These reviews appear in the September/October 2022 issue of Caribbean Beat Magazine.
Girl in the Yard — Joy Lapps
(Joy Lapps Music)
Steelpan music recordings are back. Toronto native of Antiguan descent Joy Lapps is providing a new engagement with the steelpan that is welcome after the dearth of new material for the instrument in the last few years. On this new album, her fifth since her recording career began in 2006, one hears the development of a broader palette and range of musical environments in which the steelpan is placed. One hears rhythms and sounds on these originals that are part of the multicultural milieu of her Toronto situation: metropolitan motifs mimicking a Caribbean presence, latent Latin American vibes, searing electric guitars, and sterling musicianship. One hears Andy Narell’s melodic template on “Josie’s Smile”, including cuatro and bottle and spoon in a vintage Caribbean soundscape; as a bonus, he solos here. Lapps’ presence as a female leader on a steelpan recording is rare, trendsetting and welcomed. Her story. Our joy.

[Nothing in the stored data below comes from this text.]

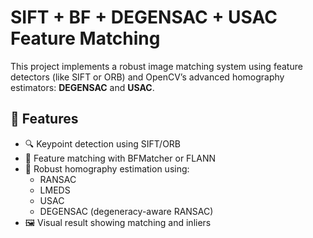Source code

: # SIFT + BF + DEGENSAC + USAC Feature Matching

This project implements a robust image matching system using feature detectors (like SIFT or ORB) and OpenCV’s advanced homography estimators: **DEGENSAC** and **USAC**.

## 📌 Features

- 🔍 Keypoint detection using SIFT/ORB
- 🧮 Feature matching with BFMatcher or FLANN
- 🧠 Robust homography estimation using:
  - RANSAC
  - LMEDS
  - USAC
  - DEGENSAC (degeneracy-aware RANSAC)
- 🖼️ Visual result showing matching and inliers


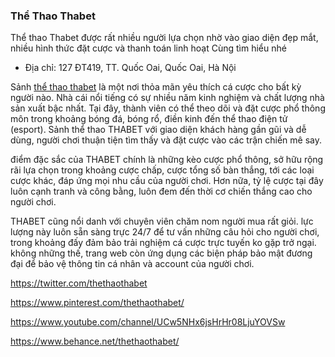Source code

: ### Thể Thao Thabet

Thể thao Thabet được rất nhiều người lựa chọn nhờ vào giao diện đẹp mắt, nhiều hình thức đặt cược và thanh toán linh hoạt Cùng tìm hiểu nhé

- Địa chỉ: 127 ĐT419, TT. Quốc Oai, Quốc Oai, Hà Nội

Sảnh [thể thao thabet](https://thabet.media/the-thao/) là một nơi thỏa mãn yêu thích cá cược cho bất kỳ người nào. Nhà cái nổi tiếng có sự nhiều năm kinh nghiệm và chất lượng nhà sản xuất bậc nhất. Tại đây, thành viên có thể theo dõi và đặt cược phổ thông môn trong khoảng bóng đá, bóng rổ, điền kinh đến thể thao điện tử (esport). Sảnh thể thao THABET với giao diện khách hàng gần gũi và dễ dùng, người chơi thuận tiện tìm thấy và đặt cược vào các trận chiến mê say.

điểm đặc sắc của THABET chính là những kèo cược phổ thông, sở hữu rộng rãi lựa chọn trong khoảng cược chấp, cược tổng số bàn thắng, tới các loại cược khác, đáp ứng mọi nhu cầu của người chơi. Hơn nữa, tỷ lệ cược tại đây luôn cạnh tranh và công bằng, luôn đem đến thời cơ chiến thắng cao cho người chơi.

THABET cũng nổi danh với chuyên viên chăm nom người mua rất giỏi. lực lượng này luôn sẵn sàng trực 24/7 để tư vấn những câu hỏi cho người chơi, trong khoảng đấy đảm bảo trải nghiệm cá cược trực tuyến ko gặp trở ngại. không những thế, trang web còn ứng dụng các biện pháp bảo mật đương đại để bảo vệ thông tin cá nhân và account của người chơi.

https://twitter.com/thethaothabet

https://www.pinterest.com/thethaothabet/

https://www.youtube.com/channel/UCw5NHx6jsHrHr08LjuYOVSw

https://www.behance.net/thethaothabet/

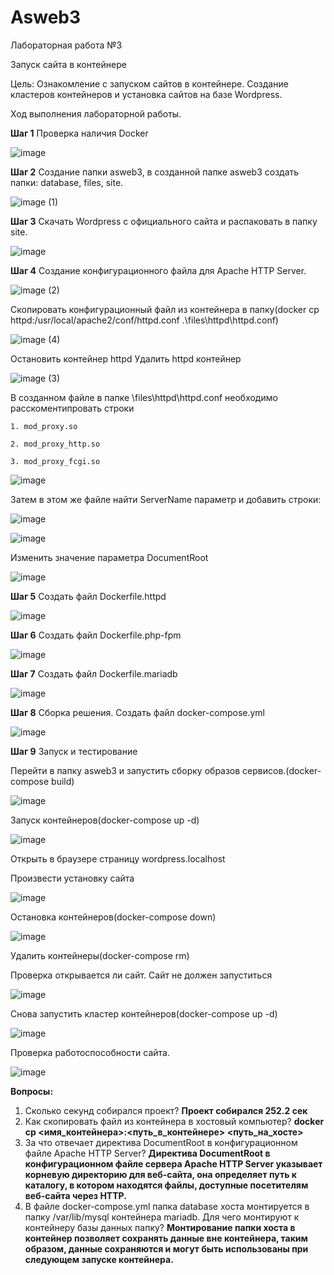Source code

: # Asweb3

Лабораторная работа №3

Запуск сайта в контейнере

Цель: Ознакомление с запуском сайтов в контейнере. Создание кластеров контейнеров и установка сайтов на базе Wordpress.

Ход выполнения лабораторной работы.

**Шаг 1**
  Проверка наличия Docker
  
  ![image](https://github.com/simwtr/ASWEB03/assets/103261387/97fa1bef-31d9-42f6-8a99-a13b42e20922)

**Шаг 2**
  Создание папки asweb3, в созданной папке asweb3 создать папки: database, files, site.
  
  ![image (1)](https://github.com/simwtr/ASWEB03/assets/103261387/50f7fc9d-bfa3-428c-bf65-dbf565c49ffd)

**Шаг 3**
  Скачать Wordpress с официального сайта и распаковать в папку site.
  
  ![image](https://github.com/simwtr/ASWEB03/assets/103261387/ae0723df-a1e4-4eec-bb71-5f245daa7d4c)
  
**Шаг 4**
  Создание конфигурационного файла для Apache HTTP Server.

  ![image (2)](https://github.com/simwtr/ASWEB03/assets/103261387/95d29923-ac34-43cf-8195-f67df6926e8c)

  Скопировать конфигурационный файл из контейнера в папку(docker cp httpd:/usr/local/apache2/conf/httpd.conf .\files\httpd\httpd.conf)

  ![image (4)](https://github.com/simwtr/ASWEB03/assets/103261387/8af892d1-4c4d-410b-97bf-ef18626db67b)
  
  Остановить контейнер httpd
  Удалить httpd контейнер

![image (3)](https://github.com/simwtr/ASWEB03/assets/103261387/e24178c0-bf16-44a1-9e7d-1092988f5b08)

  В созданном файле в папке \files\httpd\httpd.conf необходимо расскоментипровать строки 
    
    1. mod_proxy.so
    
    2. mod_proxy_http.so
    
    3. mod_proxy_fcgi.so
    
  ![image](https://github.com/simwtr/ASWEB03/assets/103261387/9547ffb7-f273-4de3-b6e9-2d6511bc4ab3)
  
  Затем в этом же файле найти ServerName параметр и добавить строки:
  
  ![image](https://github.com/simwtr/ASWEB03/assets/103261387/de2c4084-fc73-48b0-828e-fc87c112f79a)
  
  ![image](https://github.com/simwtr/ASWEB03/assets/103261387/fad70aa0-a893-47ec-998f-ac9c918e4025)
  
  Изменить значение параметра DocumentRoot
  
  ![image](https://github.com/simwtr/ASWEB03/assets/103261387/114086c2-1ee3-4555-8b90-44edae6b9ba0)
  
**Шаг 5**
  Создать файл Dockerfile.httpd
  
  ![image](https://github.com/simwtr/ASWEB03/assets/103261387/d930a046-4ce6-43f7-a28c-9a8866fb6dfc)
  
 **Шаг 6**
  Создать файл Dockerfile.php-fpm
  
  ![image](https://github.com/simwtr/ASWEB03/assets/103261387/5214b6fd-69f7-41a0-9fac-939563e7c3e6)
  
**Шаг 7**
  Создать файл Dockerfile.mariadb
  
  ![image](https://github.com/simwtr/ASWEB03/assets/103261387/29d9b0fa-e2c1-4b91-b6a2-ba92f10a59c4)
  
**Шаг 8**
 Сборка решения. 
 Создать файл docker-compose.yml
 
 ![image](https://github.com/simwtr/ASWEB03/assets/103261387/3740b2fa-f082-4767-b860-6374a7f7245f)
 
**Шаг 9**
  Запуск и тестирование
  
  Перейти в папку asweb3 и запустить сборку образов сервисов.(docker-compose build)

![image](https://github.com/simwtr/ASWEB03/assets/103261387/7693a98d-beb0-43fd-ba0b-7202b89d12b8)

  Запуск контейнеров(docker-compose up -d)

![image](https://github.com/simwtr/ASWEB03/assets/103261387/23ea434b-6e61-45cf-9e57-ca3018dee577)

  Открыть в браузере страницу wordpress.localhost

  Произвести установку сайта

![image](https://github.com/simwtr/ASWEB03/assets/103261387/7a4e55d4-ec6e-4a48-8b71-2590a93b1312)

  Остановка контейнеров(docker-compose down)

![image](https://github.com/simwtr/ASWEB03/assets/103261387/fa0f9d52-e6db-4079-9b7c-d48857f229ce)

  Удалить контейнеры(docker-compose rm)

  Проверка открывается ли сайт. Сайт не должен запуститься

  ![image](https://github.com/simwtr/ASWEB03/assets/103261387/e6c92a16-d8e2-46f4-849d-f297dd48f5e8)

  Снова запустить кластер контейнеров(docker-compose up -d)

![image](https://github.com/simwtr/ASWEB03/assets/103261387/23ea434b-6e61-45cf-9e57-ca3018dee577)

  Проверка работоспособности сайта.
  
![image](https://github.com/simwtr/ASWEB03/assets/103261387/7a4e55d4-ec6e-4a48-8b71-2590a93b1312)

**Вопросы:**
1. Сколько секунд собирался проект?
   **Проект собирался 252.2 сек**
2. Как скопировать файл из контейнера в хостовый компьютер?
   **docker cp <имя_контейнера>:<путь_в_контейнере> <путь_на_хосте>**
3. За что отвечает директива DocumentRoot в конфигурационном файле Apache HTTP Server?
   **Директива DocumentRoot в конфигурационном файле сервера Apache HTTP Server указывает корневую директорию для веб-сайта, она определяет путь к каталогу, в котором находятся файлы,
   доступные посетителям веб-сайта через HTTP.**
4. В файле docker-compose.yml папка database хоста монтируется в папку /var/lib/mysql контейнера mariadb. Для чего монтируют к контейнеру базы данных папку?
   **Монтирование папки хоста в контейнер позволяет сохранять данные вне контейнера, таким образом, данные сохраняются и могут быть использованы при следующем запуске контейнера.**
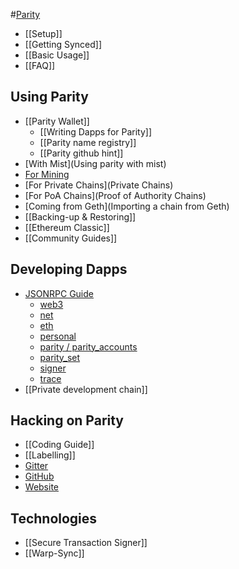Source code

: #[Parity](Home)
- [[Setup]]
- [[Getting Synced]]
- [[Basic Usage]]
- [[FAQ]]

## Using Parity
- [[Parity Wallet]]
  - [[Writing Dapps for Parity]]
  - [[Parity name registry]]
  - [[Parity github hint]]
- [With Mist](Using parity with mist)
- [For Mining](Mining)
- [For Private Chains](Private Chains)
- [For PoA Chains](Proof of Authority Chains)
- [Coming from Geth](Importing a chain from Geth)
- [[Backing-up & Restoring]]
- [[Ethereum Classic]]
- [[Community Guides]]

## Developing Dapps
- [JSONRPC Guide](JSONRPC)
  - [web3](JSONRPC-web3-module)
  - [net](JSONRPC-net-module)
  - [eth](JSONRPC-eth-module)
  - [personal](JSONRPC-personal-module)
  - [parity / parity_accounts](JSONRPC-parity-module)
  - [parity_set](JSONRPC-parity_set-module)
  - [signer](JSONRPC-signer-module)
  - [trace](JSONRPC-trace-module)
- [[Private development chain]]

## Hacking on Parity
- [[Coding Guide]]
- [[Labelling]]
- [Gitter](https://gitter.im/ethcore/parity)
- [GitHub](https://github.com/ethcore/parity)
- [Website](https://parity.io)

## Technologies
- [[Secure Transaction Signer]]
- [[Warp-Sync]]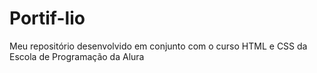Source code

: # Portif-lio
Meu repositório desenvolvido em conjunto com o curso HTML e CSS da Escola de Programação da Alura
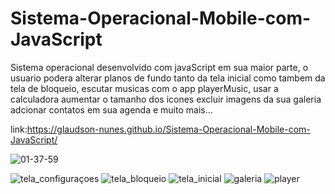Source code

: # Sistema-Operacional-Mobile-com-JavaScript
Sistema operacional desenvolvido com javaScript em sua maior parte, o usuario podera alterar planos de fundo tanto da tela inicial como tambem da tela de bloqueio, escutar musicas com o app playerMusic, usar a calculadora aumentar o tamanho dos icones excluir imagens da sua galeria adcionar contatos em sua agenda e muito mais...

link:https://glaudson-nunes.github.io/Sistema-Operacional-Mobile-com-JavaScript/

![01-37-59](https://user-images.githubusercontent.com/93484378/160266998-53ef06ad-51bb-4e84-bb7c-16efdb87da91.gif)

![tela_configuraçoes](https://user-images.githubusercontent.com/93484378/160267014-d04e528a-065d-4904-85ea-7dda2079746b.png)
![tela_bloqueio](https://user-images.githubusercontent.com/93484378/160267041-e4a41ae0-a962-4f9c-b26c-068c3c81b657.png)
![tela_inicial](https://user-images.githubusercontent.com/93484378/160267043-573ac184-8da2-4418-94f7-0b271ecf11b4.png)
![galeria](https://user-images.githubusercontent.com/93484378/160267088-e0e697a9-342c-48cd-9a68-4aba0c88cadf.png)
![player](https://user-images.githubusercontent.com/93484378/160267091-bf889cd9-9f5b-48f6-ad91-b712f3b93377.png)
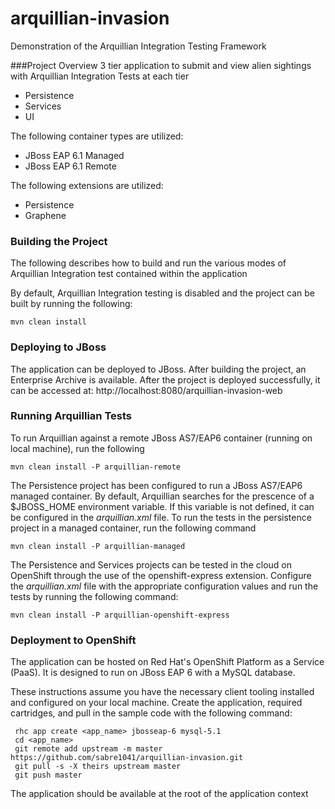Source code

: arquillian-invasion
==============

Demonstration of the Arquillian Integration Testing Framework

###Project Overview
3 tier application to submit and view alien sightings with Arquillian Integration Tests at each tier

* Persistence
* Services
* UI

The following container types are utilized:

* JBoss EAP 6.1 Managed 
* JBoss EAP 6.1 Remote

The following extensions are utilized:

* Persistence
* Graphene

### Building the Project

The following describes how to build and run the various modes of Arquillian Integration test contained within the application

By default, Arquillian Integration testing is disabled and the project can be built by running the following:

    mvn clean install

### Deploying to JBoss
 
The application can be deployed to JBoss. After building the project, an Enterprise Archive is available. After the project is deployed successfully, it can be accessed at:
http://localhost:8080/arquillian-invasion-web 


### Running Arquillian Tests

To run Arquillian against a remote JBoss AS7/EAP6 container (running on local machine), run the following

    mvn clean install -P arquillian-remote

The Persistence project has been configured to run a JBoss AS7/EAP6 managed container. By default, Arquillian searches for the prescence of a $JBOSS_HOME environment variable.  If this variable is not defined, it can be configured in the *arquillian.xml* file. To run the tests in the persistence project in a managed container, run the following command

    mvn clean install -P arquillian-managed
    
The Persistence and Services projects can be tested in the cloud on OpenShift through the use of the openshift-express extension. Configure the *arquillian.xml* file with the appropriate configuration values and run the tests by running the following command:

    mvn clean install -P arquillian-openshift-express 
     
### Deployment to OpenShift
 
 The application can be hosted on Red Hat's OpenShift Platform as a Service (PaaS). It is designed to run on JBoss EAP 6 with a MySQL database.
 
 These instructions assume you have the necessary client tooling installed and configured on your local machine. Create the application, required cartridges, and pull in the sample code with the following command:
 
     rhc app create <app_name> jbosseap-6 mysql-5.1 
     cd <app_name>
     git remote add upstream -m master https://github.com/sabre1041/arquillian-invasion.git
     git pull -s -X theirs upstream master
     git push master
     
 The application should be available at the root of the application context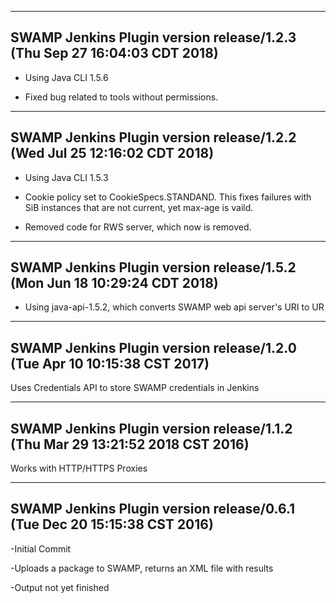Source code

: ----------------------------
SWAMP Jenkins Plugin version release/1.2.3 (Thu Sep 27 16:04:03 CDT 2018)
----------------------------
- Using Java CLI 1.5.6

- Fixed bug related to tools without permissions.

----------------------------
SWAMP Jenkins Plugin version release/1.2.2 (Wed Jul 25 12:16:02 CDT 2018)
----------------------------
- Using Java CLI 1.5.3

- Cookie policy set to CookieSpecs.STANDAND. This fixes failures with SiB instances that are not current, yet max-age is vaild.

- Removed code for RWS server, which now is removed.

----------------------------
SWAMP Jenkins Plugin version release/1.5.2 (Mon Jun 18 10:29:24 CDT 2018)
----------------------------
- Using java-api-1.5.2, which converts SWAMP web api server's URI to UR

----------------------------
SWAMP Jenkins Plugin version release/1.2.0 (Tue Apr 10 10:15:38 CST 2017)
----------------------------
Uses Credentials API to store SWAMP credentials in Jenkins

----------------------------
SWAMP Jenkins Plugin version release/1.1.2 (Thu Mar 29 13:21:52 2018 CST 2016)
----------------------------
Works with HTTP/HTTPS Proxies

----------------------------
SWAMP Jenkins Plugin version release/0.6.1 (Tue Dec 20 15:15:38 CST 2016)
----------------------------
-Initial Commit

-Uploads a package to SWAMP, returns an XML file with results

-Output not yet finished
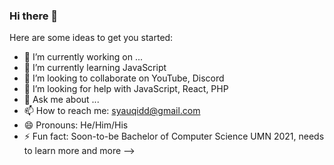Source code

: ### Hi there 👋

Here are some ideas to get you started:

- 🔭 I’m currently working on ...
- 🌱 I’m currently learning JavaScript
- 👯 I’m looking to collaborate on YouTube, Discord
- 🤔 I’m looking for help with JavaScript, React, PHP
- 💬 Ask me about ...
- 📫 How to reach me: syauqidd@gmail.com
- 😄 Pronouns: He/Him/His
- ⚡ Fun fact: Soon-to-be Bachelor of Computer Science UMN 2021, needs to learn more and more
-->
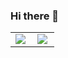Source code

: ### Hi there 👋


<table>
  <tr>
    <td><img align="left" padding-right="10px" src=https://github-readme-stats.vercel.app/api?username=vviccenzo&show_icons=true ></td>
    <td><img align="left" padding-right="10px" src=https://github-readme-stats.vercel.app/api/top-langs/?username=vviccenzo&show_icons=true&layout=compact></td>
  </tr>  
</table>

<!--
**vviccenzo/vviccenzo** is a ✨ _special_ ✨ repository because its `README.md` (this file) appears on your GitHub profile.

Here are some ideas to get you started:

- 🔭 I’m currently working on ...
- 🌱 I’m currently learning ...
- 👯 I’m looking to collaborate on ...
- 🤔 I’m looking for help with ...
- 💬 Ask me about ...
- 📫 How to reach me: ...
- 😄 Pronouns: ...
- ⚡ Fun fact: ...
-->
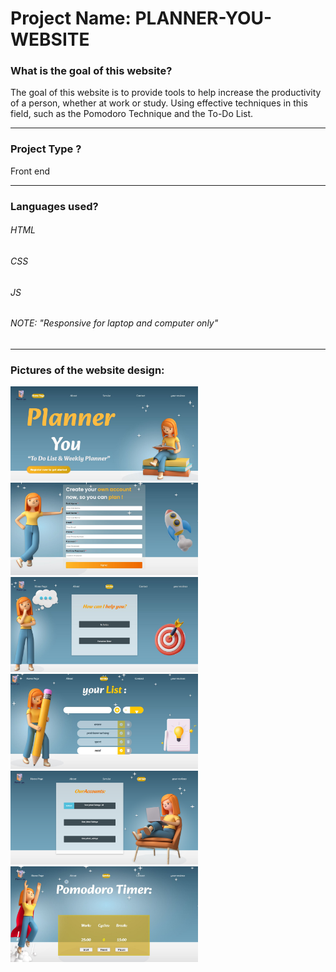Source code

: # Project Name:  PLANNER-YOU-WEBSITE

### What is the goal of this website?
 The goal of this website is to provide tools to help increase the productivity of a person, whether at work or study.
Using effective techniques in this field, such as the Pomodoro Technique and the To-Do List.
_______________________________________________________________________________________________________________________
### Project Type ?
Front end 
_______________________________________________________________________________________________________________________
### Languages used?
###### HTML
###### CSS
###### JS
###### NOTE: "Responsive for laptop and computer only"
_______________________________________________________________________________________________________________________
### Pictures of the website design:
<div>
<img src="redme pic/1.JPG" width="300">
<img src="redme pic/2.JPG" width="300">
<img src="redme pic/3.JPG" width="300">
<img src="redme pic/4.JPG" width="300">
<img src="redme pic/6.PNG" width="300">
<img src="redme pic/7.JPG" width="300">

Braveboy Meets World — Braveboy
Trinidadian self-described vocal chameleon Braveboy (he does it all: Caribbean chanting over hip-hop and trap music, rapso aesthetics and soca lyricism) has compiled his global collaborations with artists near to and far from his Caribbean moorings. An avatar for a modern connected music universe, (Marcus) Braveboy has hit upon a formula that looks to position him and his music somewhere and anywhere island vernacular and accents can make for pleasant listening and, importantly, commercial connections that last. DJs and electronic musicians from Latin America, Europe, Asia and Africa (more than a dozen in all) work with Braveboy to craft dance tunes that throb with perfectly sampled rhythmic intensity and delight in fiendishly cheeky exhortations to dance and sing along — all flavoured with that island cadence. Afrobeats, soca, reggaeton, and dancehall mix with shake ‘n bass, trap, and many more EDM beats. Caribbean fusion on steroids.
Bontan Iyalélé — Wesli (ft AfrotroniX) (Single)
Haitian superstar Wesli, a longtime Canada resident, is preparing a new two-album series — Tradisyon — which is to be an exploration of authentic and modern approaches to Haitian roots music. This second preview single follows the new direction of the music, blending the electronic with the traditional. Dubstep meets a modern African pulse — provided by pioneering African DJ and producer AfrotroniX — and Haitian yanvalou rhythms, Voudou chants and rara drums to create a sound that has a global tag and an Afro-Caribbean heart. The song, sung both in English and Kreyòl, is described as a message of resilience and a song of courage for his countryfolk who cross the border to the Dominican Republic because of the insecure nature of Haiti. You have to know where you from / To know where you gwan / You got to do what you say / Keep your promise every day. This song is the cutting edge of new Caribbean music sound.
Loco For The Coco — Keba
Trinidadian singer Keba, now Florida-based, has released an anthem for women of colour on this new single. With a title that hints in a calypso-like double entendre way at carnal desire and awe, the song’s narrative differs. Musically described as “a cross-cultural fusion of island music with elements of R&B/hip-hop”, the song is paced just slow enough for the message of women’s sexual agency and marginalisation in America to get through. Her accompanying video utilises the folklore character of the La Diablesse, an anti-heroine temptress, as a visual metaphor to remind all men of the “look, don’t touch, or else” directive. She raps: So, miss me with the colour-blind compliments / Act like you know a thing or two about immigrants / All this talk about my pretty little accent / I don’t need a man, I need a new President / Or was I in your wet dreams, in 2016 / When you voted to make America great again, huh? BOOM! Mic drop.